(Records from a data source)

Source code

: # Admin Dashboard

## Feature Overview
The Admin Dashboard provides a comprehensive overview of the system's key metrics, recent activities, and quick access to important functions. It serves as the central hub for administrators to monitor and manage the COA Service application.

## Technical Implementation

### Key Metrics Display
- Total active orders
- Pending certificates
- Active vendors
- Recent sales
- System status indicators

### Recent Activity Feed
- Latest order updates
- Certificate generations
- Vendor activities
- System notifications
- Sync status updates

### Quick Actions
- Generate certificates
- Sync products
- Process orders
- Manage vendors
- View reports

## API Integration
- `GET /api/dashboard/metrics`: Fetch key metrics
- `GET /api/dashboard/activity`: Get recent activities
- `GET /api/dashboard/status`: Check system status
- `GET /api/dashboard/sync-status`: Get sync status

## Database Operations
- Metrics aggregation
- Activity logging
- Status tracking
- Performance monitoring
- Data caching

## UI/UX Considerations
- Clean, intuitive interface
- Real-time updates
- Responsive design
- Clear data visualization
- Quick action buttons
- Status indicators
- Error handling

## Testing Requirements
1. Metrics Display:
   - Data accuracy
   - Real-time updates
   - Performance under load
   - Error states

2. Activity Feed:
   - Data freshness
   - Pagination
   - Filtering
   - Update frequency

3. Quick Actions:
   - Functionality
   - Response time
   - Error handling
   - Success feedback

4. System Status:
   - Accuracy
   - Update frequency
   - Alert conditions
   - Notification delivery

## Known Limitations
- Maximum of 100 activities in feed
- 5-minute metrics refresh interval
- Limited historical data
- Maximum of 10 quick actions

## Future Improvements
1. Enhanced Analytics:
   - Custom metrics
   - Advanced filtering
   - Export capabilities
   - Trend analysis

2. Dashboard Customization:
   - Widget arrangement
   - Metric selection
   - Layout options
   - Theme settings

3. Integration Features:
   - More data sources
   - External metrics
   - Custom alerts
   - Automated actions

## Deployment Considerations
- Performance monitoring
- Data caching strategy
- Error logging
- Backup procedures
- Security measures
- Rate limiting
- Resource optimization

▸ Work request: All of the data above needs to be transcribed verbatim.

▸ Task result:
Source code

: # Admin Dashboard

## Feature Overview
The Admin Dashboard provides a comprehensive overview of the system's key metrics, recent activities, and quick access to important functions. It serves as the central hub for administrators to monitor and manage the COA Service application.

## Technical Implementation

### Key Metrics Display
- Total active orders
- Pending certificates
- Active vendors
- Recent sales
- System status indicators

### Recent Activity Feed
- Latest order updates
- Certificate generations
- Vendor activities
- System notifications
- Sync status updates

### Quick Actions
- Generate certificates
- Sync products
- Process orders
- Manage vendors
- View reports

## API Integration
- `GET /api/dashboard/metrics`: Fetch key metrics
- `GET /api/dashboard/activity`: Get recent activities
- `GET /api/dashboard/status`: Check system status
- `GET /api/dashboard/sync-status`: Get sync status

## Database Operations
- Metrics aggregation
- Activity logging
- Status tracking
- Performance monitoring
- Data caching

## UI/UX Considerations
- Clean, intuitive interface
- Real-time updates
- Responsive design
- Clear data visualization
- Quick action buttons
- Status indicators
- Error handling

## Testing Requirements
1. Metrics Display:
   - Data accuracy
   - Real-time updates
   - Performance under load
   - Error states

2. Activity Feed:
   - Data freshness
   - Pagination
   - Filtering
   - Update frequency

3. Quick Actions:
   - Functionality
   - Response time
   - Error handling
   - Success feedback

4. System Status:
   - Accuracy
   - Update frequency
   - Alert conditions
   - Notification delivery

## Known Limitations
- Maximum of 100 activities in feed
- 5-minute metrics refresh interval
- Limited historical data
- Maximum of 10 quick actions

## Future Improvements
1. Enhanced Analytics:
   - Custom metrics
   - Advanced filtering
   - Export capabilities
   - Trend analysis

2. Dashboard Customization:
   - Widget arrangement
   - Metric selection
   - Layout options
   - Theme settings

3. Integration Features:
   - More data sources
   - External metrics
   - Custom alerts
   - Automated actions

## Deployment Considerations
- Performance monitoring
- Data caching strategy
- Error logging
- Backup procedures
- Security measures
- Rate limiting
- Resource optimization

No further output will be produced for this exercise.